Document images with source code:
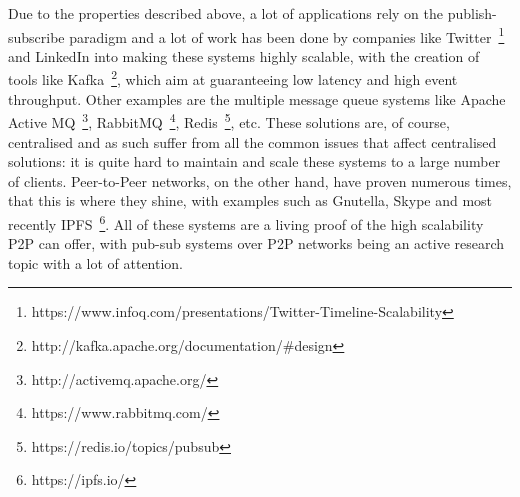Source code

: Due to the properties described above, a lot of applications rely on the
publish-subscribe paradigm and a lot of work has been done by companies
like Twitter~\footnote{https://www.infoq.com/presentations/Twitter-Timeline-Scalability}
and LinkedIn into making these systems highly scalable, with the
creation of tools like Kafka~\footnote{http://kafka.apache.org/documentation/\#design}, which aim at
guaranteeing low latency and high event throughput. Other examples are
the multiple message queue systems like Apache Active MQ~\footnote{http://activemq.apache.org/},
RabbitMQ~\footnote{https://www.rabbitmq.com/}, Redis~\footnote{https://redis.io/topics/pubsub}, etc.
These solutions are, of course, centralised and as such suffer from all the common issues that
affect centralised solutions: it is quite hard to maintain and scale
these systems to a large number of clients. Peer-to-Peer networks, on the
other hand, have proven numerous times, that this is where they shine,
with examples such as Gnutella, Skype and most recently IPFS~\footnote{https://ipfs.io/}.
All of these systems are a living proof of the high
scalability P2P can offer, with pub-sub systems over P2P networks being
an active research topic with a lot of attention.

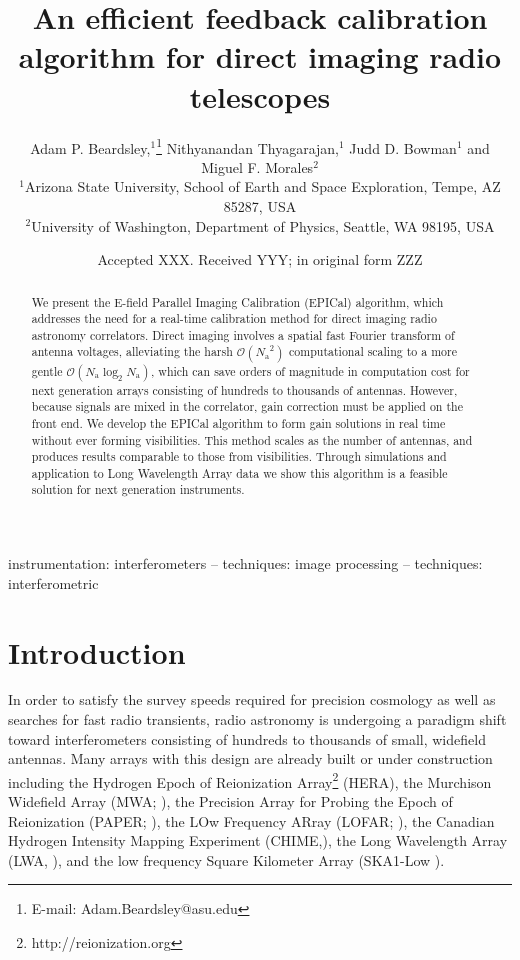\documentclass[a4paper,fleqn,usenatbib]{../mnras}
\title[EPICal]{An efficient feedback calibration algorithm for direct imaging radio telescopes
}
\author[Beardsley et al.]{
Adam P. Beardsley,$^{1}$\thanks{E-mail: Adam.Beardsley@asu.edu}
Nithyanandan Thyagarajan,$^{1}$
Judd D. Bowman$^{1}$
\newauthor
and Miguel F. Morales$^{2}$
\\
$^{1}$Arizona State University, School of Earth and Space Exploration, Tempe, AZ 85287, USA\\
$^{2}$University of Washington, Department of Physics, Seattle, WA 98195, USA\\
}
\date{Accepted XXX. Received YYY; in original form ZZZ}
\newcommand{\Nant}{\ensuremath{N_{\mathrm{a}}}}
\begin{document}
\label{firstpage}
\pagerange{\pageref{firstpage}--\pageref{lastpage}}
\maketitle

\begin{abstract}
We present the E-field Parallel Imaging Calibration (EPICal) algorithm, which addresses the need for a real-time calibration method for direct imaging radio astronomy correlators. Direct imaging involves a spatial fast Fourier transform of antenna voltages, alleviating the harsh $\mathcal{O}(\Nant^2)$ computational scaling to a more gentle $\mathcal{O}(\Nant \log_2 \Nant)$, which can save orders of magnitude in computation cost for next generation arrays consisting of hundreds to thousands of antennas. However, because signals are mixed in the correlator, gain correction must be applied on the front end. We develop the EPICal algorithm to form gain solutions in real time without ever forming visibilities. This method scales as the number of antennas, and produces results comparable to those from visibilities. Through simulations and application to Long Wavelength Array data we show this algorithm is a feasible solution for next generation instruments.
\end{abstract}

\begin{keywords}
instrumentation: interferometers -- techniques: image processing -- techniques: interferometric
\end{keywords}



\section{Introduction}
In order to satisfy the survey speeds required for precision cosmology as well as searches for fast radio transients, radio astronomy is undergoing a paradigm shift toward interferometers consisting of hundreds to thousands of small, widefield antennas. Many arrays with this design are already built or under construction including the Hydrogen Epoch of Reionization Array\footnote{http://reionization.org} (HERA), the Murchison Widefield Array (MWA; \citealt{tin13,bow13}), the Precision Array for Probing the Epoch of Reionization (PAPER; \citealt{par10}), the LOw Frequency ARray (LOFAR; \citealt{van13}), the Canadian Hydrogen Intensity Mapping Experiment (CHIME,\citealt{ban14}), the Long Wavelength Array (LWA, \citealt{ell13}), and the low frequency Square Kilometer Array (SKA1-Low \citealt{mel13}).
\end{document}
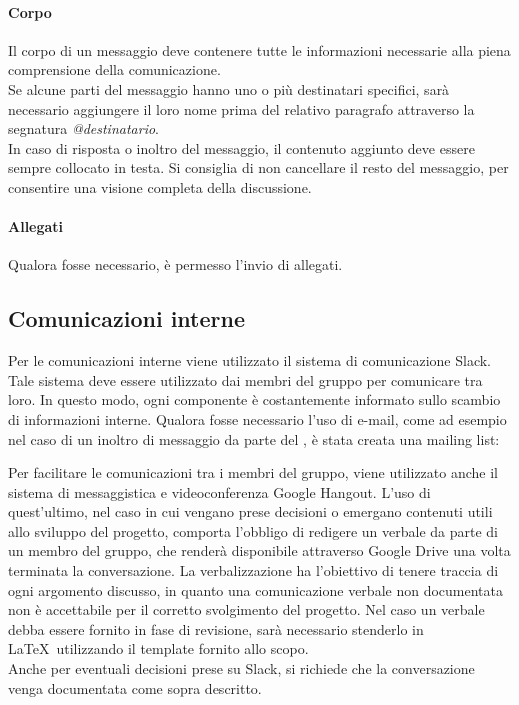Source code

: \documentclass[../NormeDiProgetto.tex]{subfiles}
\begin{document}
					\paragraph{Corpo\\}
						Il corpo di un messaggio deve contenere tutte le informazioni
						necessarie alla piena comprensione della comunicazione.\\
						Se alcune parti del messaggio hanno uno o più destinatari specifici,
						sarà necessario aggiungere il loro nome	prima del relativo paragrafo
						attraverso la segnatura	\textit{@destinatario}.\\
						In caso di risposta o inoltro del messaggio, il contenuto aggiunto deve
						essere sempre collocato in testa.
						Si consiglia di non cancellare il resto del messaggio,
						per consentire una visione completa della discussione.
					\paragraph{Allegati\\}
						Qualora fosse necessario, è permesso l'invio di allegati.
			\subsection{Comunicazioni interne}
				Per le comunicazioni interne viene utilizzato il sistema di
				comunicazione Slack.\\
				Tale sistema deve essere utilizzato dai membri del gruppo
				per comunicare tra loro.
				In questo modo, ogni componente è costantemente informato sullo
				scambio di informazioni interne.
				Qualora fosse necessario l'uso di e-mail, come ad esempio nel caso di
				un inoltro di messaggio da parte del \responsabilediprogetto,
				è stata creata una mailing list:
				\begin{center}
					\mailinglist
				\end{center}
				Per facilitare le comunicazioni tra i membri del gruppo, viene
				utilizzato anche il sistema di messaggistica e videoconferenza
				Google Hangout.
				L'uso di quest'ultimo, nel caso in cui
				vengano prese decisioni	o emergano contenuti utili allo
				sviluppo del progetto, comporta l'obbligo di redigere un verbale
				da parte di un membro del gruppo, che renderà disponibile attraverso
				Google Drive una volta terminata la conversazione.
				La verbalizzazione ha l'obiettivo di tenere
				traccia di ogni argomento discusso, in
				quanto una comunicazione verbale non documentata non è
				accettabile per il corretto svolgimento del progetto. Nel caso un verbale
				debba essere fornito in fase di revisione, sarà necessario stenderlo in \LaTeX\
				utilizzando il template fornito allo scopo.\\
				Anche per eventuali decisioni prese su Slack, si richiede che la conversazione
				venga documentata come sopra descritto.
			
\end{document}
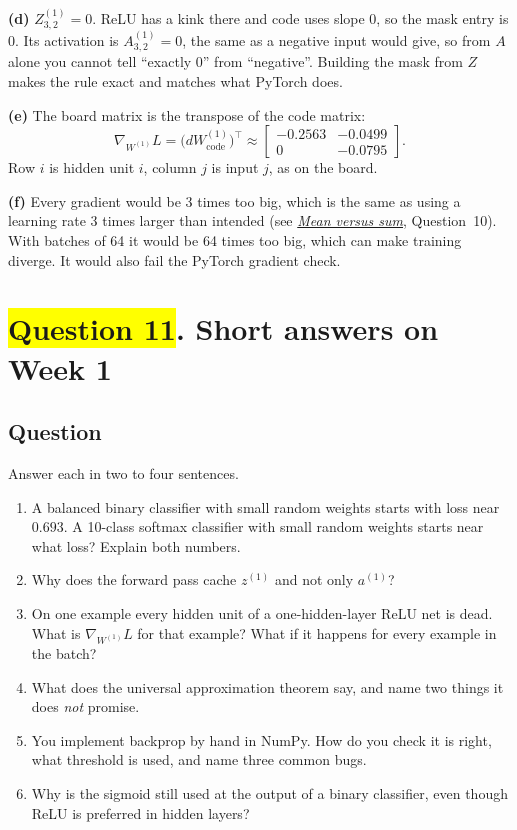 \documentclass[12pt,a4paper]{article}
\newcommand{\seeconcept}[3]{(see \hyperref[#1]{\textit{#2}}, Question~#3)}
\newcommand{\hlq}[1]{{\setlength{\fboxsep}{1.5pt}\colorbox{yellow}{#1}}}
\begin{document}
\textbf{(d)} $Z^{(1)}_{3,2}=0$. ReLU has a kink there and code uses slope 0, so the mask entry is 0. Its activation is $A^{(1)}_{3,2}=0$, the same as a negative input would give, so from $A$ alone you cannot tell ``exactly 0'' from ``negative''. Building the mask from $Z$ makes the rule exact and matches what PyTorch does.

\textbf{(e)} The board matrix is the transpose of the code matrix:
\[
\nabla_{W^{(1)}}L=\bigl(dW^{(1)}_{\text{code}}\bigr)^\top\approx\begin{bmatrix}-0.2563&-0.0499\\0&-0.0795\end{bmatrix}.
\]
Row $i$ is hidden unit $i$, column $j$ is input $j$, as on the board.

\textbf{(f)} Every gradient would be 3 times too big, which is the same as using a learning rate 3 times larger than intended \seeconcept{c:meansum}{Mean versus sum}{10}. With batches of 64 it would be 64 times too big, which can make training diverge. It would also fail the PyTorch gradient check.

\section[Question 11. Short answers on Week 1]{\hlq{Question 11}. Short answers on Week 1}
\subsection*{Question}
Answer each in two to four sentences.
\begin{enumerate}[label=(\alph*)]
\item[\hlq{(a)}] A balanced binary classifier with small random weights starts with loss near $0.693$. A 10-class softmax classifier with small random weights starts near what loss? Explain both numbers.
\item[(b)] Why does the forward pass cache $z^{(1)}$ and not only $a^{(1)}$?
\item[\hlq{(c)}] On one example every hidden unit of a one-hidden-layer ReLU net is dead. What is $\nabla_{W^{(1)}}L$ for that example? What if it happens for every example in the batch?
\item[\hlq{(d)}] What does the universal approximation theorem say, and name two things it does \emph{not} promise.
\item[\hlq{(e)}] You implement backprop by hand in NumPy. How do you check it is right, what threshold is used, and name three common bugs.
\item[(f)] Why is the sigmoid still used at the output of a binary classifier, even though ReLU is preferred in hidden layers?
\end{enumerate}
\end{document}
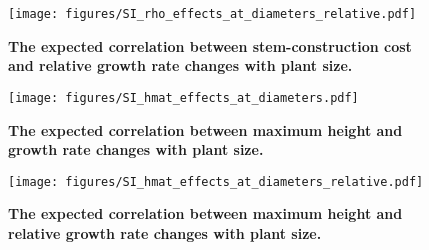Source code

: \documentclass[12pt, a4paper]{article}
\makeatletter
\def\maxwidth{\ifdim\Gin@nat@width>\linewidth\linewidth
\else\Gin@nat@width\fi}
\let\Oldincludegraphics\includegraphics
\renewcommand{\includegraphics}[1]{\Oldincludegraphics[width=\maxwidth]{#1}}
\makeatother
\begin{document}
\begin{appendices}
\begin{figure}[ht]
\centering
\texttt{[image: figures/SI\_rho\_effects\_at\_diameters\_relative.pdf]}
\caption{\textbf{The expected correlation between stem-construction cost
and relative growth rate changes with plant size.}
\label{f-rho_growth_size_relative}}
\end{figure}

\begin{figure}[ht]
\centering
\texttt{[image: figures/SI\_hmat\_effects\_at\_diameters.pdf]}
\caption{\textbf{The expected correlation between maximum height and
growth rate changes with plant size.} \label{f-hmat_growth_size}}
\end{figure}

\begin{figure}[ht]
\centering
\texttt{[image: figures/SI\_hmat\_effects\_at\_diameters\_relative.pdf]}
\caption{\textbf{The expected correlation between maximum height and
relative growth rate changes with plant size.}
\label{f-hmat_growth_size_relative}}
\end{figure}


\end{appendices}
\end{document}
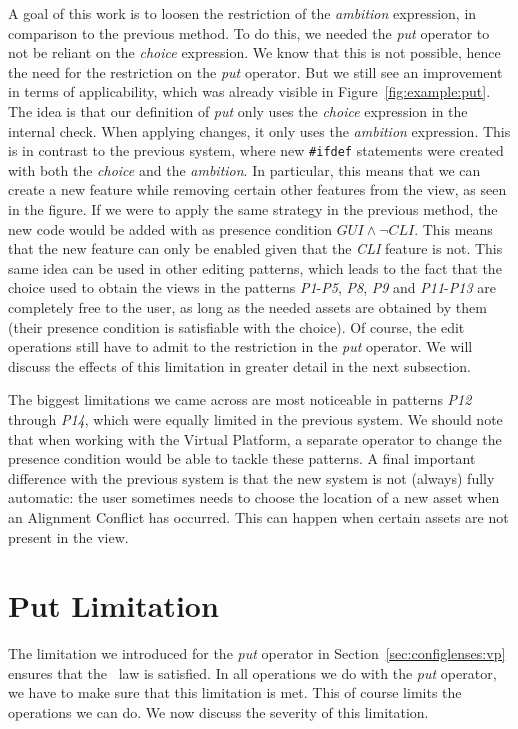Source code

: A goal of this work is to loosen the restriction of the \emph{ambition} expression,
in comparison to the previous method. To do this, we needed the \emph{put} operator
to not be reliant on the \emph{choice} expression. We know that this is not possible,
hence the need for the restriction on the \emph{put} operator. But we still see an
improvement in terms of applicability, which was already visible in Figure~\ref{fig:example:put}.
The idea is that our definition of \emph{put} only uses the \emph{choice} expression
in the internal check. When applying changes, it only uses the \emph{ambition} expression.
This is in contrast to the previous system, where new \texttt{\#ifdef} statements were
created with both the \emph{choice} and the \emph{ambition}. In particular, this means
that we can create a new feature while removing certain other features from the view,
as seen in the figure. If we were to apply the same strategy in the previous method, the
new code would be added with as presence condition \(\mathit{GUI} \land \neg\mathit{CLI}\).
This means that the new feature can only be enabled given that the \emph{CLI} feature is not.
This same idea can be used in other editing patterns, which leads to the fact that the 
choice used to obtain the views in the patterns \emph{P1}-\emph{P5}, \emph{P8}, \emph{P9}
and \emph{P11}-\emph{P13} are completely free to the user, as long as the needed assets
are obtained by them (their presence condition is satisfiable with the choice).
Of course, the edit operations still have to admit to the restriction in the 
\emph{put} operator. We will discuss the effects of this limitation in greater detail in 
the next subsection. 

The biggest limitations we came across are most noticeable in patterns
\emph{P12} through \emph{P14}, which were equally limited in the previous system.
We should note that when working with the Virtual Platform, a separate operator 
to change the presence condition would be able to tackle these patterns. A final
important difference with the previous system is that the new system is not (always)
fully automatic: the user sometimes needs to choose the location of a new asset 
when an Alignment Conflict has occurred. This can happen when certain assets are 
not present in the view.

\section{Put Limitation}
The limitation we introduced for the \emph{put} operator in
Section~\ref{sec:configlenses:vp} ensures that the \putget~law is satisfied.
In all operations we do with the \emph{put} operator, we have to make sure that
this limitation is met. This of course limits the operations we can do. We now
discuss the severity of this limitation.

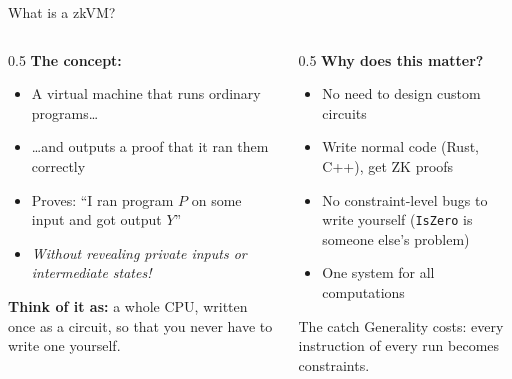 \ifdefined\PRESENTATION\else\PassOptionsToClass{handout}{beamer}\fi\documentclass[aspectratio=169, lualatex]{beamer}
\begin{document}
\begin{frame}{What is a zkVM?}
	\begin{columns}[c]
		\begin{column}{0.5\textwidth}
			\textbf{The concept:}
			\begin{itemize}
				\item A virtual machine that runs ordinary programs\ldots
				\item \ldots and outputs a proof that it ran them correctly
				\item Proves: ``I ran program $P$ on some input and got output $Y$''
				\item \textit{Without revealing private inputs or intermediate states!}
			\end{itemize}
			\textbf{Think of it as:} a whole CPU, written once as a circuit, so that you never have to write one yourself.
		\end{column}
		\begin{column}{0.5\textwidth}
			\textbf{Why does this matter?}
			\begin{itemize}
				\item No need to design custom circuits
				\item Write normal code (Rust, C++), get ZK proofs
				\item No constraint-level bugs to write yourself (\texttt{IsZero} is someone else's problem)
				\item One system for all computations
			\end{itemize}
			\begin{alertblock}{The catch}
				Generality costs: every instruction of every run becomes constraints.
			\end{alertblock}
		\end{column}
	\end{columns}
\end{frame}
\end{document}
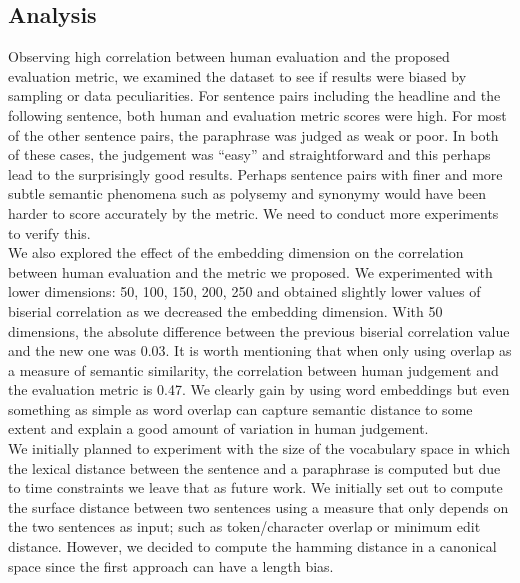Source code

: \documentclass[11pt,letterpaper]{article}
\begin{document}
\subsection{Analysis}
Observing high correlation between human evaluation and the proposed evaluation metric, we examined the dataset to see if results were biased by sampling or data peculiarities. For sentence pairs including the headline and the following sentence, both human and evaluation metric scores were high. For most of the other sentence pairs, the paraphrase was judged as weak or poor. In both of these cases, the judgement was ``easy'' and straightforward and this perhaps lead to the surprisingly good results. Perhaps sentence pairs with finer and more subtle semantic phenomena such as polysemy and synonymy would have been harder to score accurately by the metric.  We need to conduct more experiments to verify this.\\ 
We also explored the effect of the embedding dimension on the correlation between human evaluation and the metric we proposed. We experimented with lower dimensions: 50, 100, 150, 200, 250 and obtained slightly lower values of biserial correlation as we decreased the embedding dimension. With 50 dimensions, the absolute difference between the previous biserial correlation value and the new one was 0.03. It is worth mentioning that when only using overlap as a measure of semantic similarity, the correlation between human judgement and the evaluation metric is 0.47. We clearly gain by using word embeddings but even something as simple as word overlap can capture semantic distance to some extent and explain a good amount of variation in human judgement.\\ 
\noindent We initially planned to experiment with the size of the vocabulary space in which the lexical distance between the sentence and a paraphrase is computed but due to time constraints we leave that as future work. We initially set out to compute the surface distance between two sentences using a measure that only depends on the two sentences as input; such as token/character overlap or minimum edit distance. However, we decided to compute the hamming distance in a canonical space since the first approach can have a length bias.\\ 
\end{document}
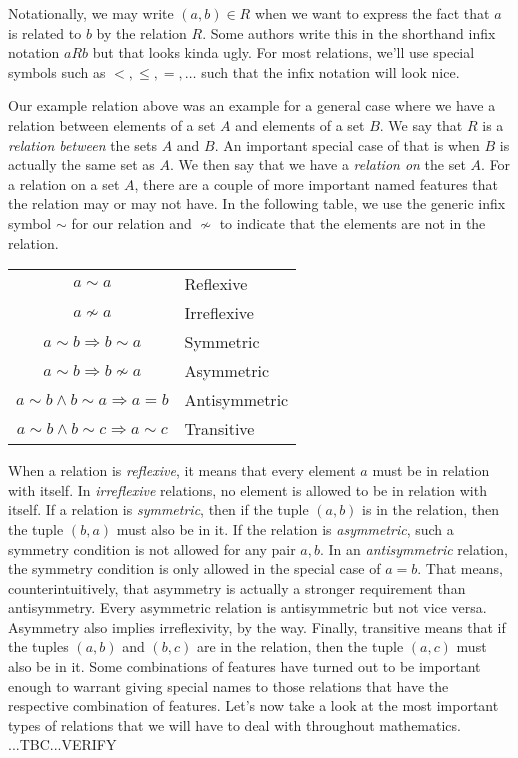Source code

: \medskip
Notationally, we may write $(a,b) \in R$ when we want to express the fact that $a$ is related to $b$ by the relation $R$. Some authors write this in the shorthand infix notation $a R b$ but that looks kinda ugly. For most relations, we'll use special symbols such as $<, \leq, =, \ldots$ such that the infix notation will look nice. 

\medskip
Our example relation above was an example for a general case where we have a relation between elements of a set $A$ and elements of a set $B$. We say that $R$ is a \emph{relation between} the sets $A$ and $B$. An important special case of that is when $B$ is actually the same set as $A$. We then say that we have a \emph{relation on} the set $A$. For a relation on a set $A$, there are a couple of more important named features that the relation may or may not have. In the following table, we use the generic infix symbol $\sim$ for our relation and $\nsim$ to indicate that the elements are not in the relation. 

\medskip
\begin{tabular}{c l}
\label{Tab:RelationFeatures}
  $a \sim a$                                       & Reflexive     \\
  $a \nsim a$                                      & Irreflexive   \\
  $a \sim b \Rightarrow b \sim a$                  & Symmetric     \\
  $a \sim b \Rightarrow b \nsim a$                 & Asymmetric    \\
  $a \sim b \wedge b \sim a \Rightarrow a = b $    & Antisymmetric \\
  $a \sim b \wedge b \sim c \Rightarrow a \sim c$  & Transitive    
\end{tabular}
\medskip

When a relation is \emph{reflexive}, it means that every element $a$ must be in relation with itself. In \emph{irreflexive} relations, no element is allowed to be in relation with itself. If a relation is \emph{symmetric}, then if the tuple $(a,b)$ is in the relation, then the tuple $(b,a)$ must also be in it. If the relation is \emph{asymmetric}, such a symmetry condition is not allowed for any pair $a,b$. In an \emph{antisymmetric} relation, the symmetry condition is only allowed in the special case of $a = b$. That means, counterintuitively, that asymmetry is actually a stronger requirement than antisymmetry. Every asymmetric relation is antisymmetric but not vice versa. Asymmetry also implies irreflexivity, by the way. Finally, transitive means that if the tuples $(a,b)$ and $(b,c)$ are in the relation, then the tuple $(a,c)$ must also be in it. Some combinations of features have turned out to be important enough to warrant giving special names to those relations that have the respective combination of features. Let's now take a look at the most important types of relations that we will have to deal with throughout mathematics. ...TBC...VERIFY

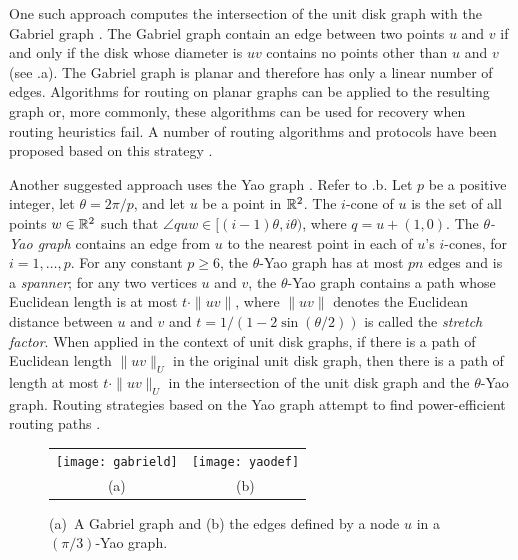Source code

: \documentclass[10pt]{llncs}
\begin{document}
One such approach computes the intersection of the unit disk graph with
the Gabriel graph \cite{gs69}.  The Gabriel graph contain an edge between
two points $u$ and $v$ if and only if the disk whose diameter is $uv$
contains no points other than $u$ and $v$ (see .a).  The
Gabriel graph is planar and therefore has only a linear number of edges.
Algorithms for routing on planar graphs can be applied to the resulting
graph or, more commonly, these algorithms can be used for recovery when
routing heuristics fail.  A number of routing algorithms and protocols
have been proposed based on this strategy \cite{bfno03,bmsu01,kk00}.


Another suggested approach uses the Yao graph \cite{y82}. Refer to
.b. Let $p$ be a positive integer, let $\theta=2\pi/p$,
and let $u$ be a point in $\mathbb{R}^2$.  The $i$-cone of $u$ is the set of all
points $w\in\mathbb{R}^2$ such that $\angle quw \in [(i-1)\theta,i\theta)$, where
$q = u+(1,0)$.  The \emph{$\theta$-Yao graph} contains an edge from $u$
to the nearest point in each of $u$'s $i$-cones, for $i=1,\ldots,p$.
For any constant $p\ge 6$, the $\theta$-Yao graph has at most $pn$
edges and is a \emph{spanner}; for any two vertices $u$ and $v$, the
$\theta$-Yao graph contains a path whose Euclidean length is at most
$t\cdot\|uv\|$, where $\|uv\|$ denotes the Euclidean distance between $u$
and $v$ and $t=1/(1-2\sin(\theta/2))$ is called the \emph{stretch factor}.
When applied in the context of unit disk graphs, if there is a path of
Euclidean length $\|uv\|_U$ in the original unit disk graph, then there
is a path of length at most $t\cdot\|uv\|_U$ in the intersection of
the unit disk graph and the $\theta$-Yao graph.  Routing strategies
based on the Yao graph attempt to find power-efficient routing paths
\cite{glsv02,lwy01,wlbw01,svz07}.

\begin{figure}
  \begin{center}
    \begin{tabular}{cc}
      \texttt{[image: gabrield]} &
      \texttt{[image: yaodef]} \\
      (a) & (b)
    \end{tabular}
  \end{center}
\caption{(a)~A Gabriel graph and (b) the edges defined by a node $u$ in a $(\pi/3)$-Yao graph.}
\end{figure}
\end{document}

*WHAT YOU HAVE TO DO*.
From the records above, transcribe without alteration every line from the one with "three common bugs." to the one with "in hidden layers?", inclusive.

*RESPONSE TO THE TASK*.
\item[\hlq{(e)}] You implement backprop by hand in NumPy. How do you check it is right, what threshold is used, and name three common bugs.
\item[(f)] Why is the sigmoid still used at the output of a binary classifier, even though ReLU is preferred in hidden layers?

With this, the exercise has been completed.